_Extracted material:_
○ ○ ○ ○ ○

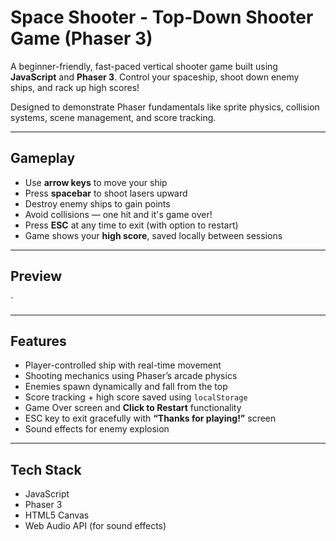 # Space Shooter - Top-Down Shooter Game (Phaser 3)

A beginner-friendly, fast-paced vertical shooter game built using **JavaScript** and **Phaser 3**. Control your spaceship, shoot down enemy ships, and rack up high scores!

Designed to demonstrate Phaser fundamentals like sprite physics, collision systems, scene management, and score tracking.

---

## Gameplay

- Use **arrow keys** to move your ship
- Press **spacebar** to shoot lasers upward
- Destroy enemy ships to gain points
- Avoid collisions — one hit and it's game over!
- Press **ESC** at any time to exit (with option to restart)
- Game shows your **high score**, saved locally between sessions

---

## Preview
`

---

## Features

- Player-controlled ship with real-time movement
- Shooting mechanics using Phaser’s arcade physics
- Enemies spawn dynamically and fall from the top
- Score tracking + high score saved using `localStorage`
- Game Over screen and **Click to Restart** functionality
- ESC key to exit gracefully with **“Thanks for playing!”** screen
- Sound effects for enemy explosion

---

## Tech Stack

- JavaScript
- Phaser 3
- HTML5 Canvas
- Web Audio API (for sound effects)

○ ○ ○ ○ ○

_Required action:_ Could you give back the full listing word for word, leaving out the images?

_Exercise response:_
 # Space Shooter - Top-Down Shooter Game (Phaser 3)

A beginner-friendly, fast-paced vertical shooter game built using **JavaScript** and **Phaser 3**. Control your spaceship, shoot down enemy ships, and rack up high scores!

Designed to demonstrate Phaser fundamentals like sprite physics, collision systems, scene management, and score tracking.

---

## Gameplay

- Use **arrow keys** to move your ship
- Press **spacebar** to shoot lasers upward
- Destroy enemy ships to gain points
- Avoid collisions — one hit and it's game over!
- Press **ESC** at any time to exit (with option to restart)
- Game shows your **high score**, saved locally between sessions

---

## Preview
`

---

## Features

- Player-controlled ship with real-time movement
- Shooting mechanics using Phaser’s arcade physics
- Enemies spawn dynamically and fall from the top
- Score tracking + high score saved using `localStorage`
- Game Over screen and **Click to Restart** functionality
- ESC key to exit gracefully with **“Thanks for playing!”** screen
- Sound effects for enemy explosion

---

## Tech Stack

- JavaScript
- Phaser 3
- HTML5 Canvas
- Web Audio API (for sound effects)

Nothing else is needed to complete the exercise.